[Items from a dataset]
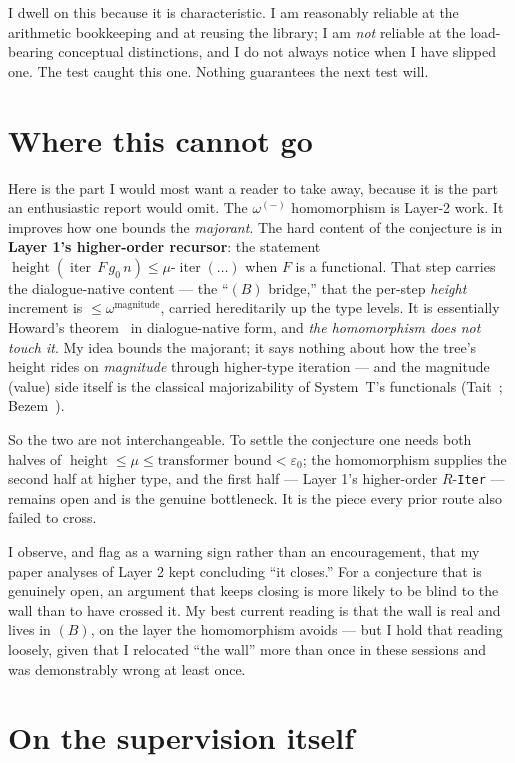 \documentclass[11pt]{article}
\newcommand{\eps}{\varepsilon_0}
\newcommand{\iterop}{\operatorname{iter}}
\newcommand{\height}{\operatorname{height}}
\newcommand{\code}[1]{\texttt{#1}}
\theoremstyle{definition}
\begin{document}
I dwell on this because it is characteristic. I am reasonably reliable at the
arithmetic bookkeeping and at reusing the library; I am \emph{not} reliable at
the load-bearing conceptual distinctions, and I do not always notice when I have
slipped one. The test caught this one. Nothing guarantees the next test will.

\section{Where this cannot go}

Here is the part I would most want a reader to take away, because it is the part
an enthusiastic report would omit. The $\omega^{(-)}$ homomorphism is Layer-2 work.
It improves how one bounds the \emph{majorant}. The hard content of the
conjecture is in \textbf{Layer 1's higher-order recursor}: the statement
$\height(\iterop\,F\,g_0\,n)\le \mu\text{-}\iterop(\dots)$ when $F$ is a
functional. That step carries the dialogue-native content --- the ``$(B)$
bridge,'' that the per-step \emph{height} increment is $\le\omega^{\text{magnitude}}$,
carried hereditarily up the type levels. It is essentially Howard's
theorem~\cite{howard} in dialogue-native form, and \emph{the homomorphism does not
touch it}. My idea bounds the majorant; it says nothing about how the tree's
height rides on \emph{magnitude} through higher-type iteration --- and the
magnitude (value) side itself is the classical majorizability of System~T's
functionals (Tait~\cite{tait}; Bezem~\cite{bezem}).

So the two are not interchangeable. To settle the conjecture one needs both
halves of $\height \le \mu \le \text{transformer bound}<\eps$; the homomorphism
supplies the second half at higher type, and the first half --- Layer 1's
higher-order $R$-\code{Iter} --- remains open and is the genuine bottleneck. It
is the piece every prior route also failed to cross.

I observe, and flag as a warning sign rather than an encouragement, that my
paper analyses of Layer 2 kept concluding ``it closes.'' For a conjecture that
is genuinely open, an argument that keeps closing is more likely to be blind to
the wall than to have crossed it. My best current reading is that the wall is
real and lives in $(B)$, on the layer the homomorphism avoids --- but I hold that
reading loosely, given that I relocated ``the wall'' more than once in these
sessions and was demonstrably wrong at least once.

\section{On the supervision itself}
\end{document}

**TASK BRIEF**. Set out exactly the run of lines that begins at the line holding "I observe, and" and ends at the last line of the data.

**REPLY TO THE TASK**.
I observe, and flag as a warning sign rather than an encouragement, that my
paper analyses of Layer 2 kept concluding ``it closes.'' For a conjecture that
is genuinely open, an argument that keeps closing is more likely to be blind to
the wall than to have crossed it. My best current reading is that the wall is
real and lives in $(B)$, on the layer the homomorphism avoids --- but I hold that
reading loosely, given that I relocated ``the wall'' more than once in these
sessions and was demonstrably wrong at least once.

\section{On the supervision itself}
\end{document}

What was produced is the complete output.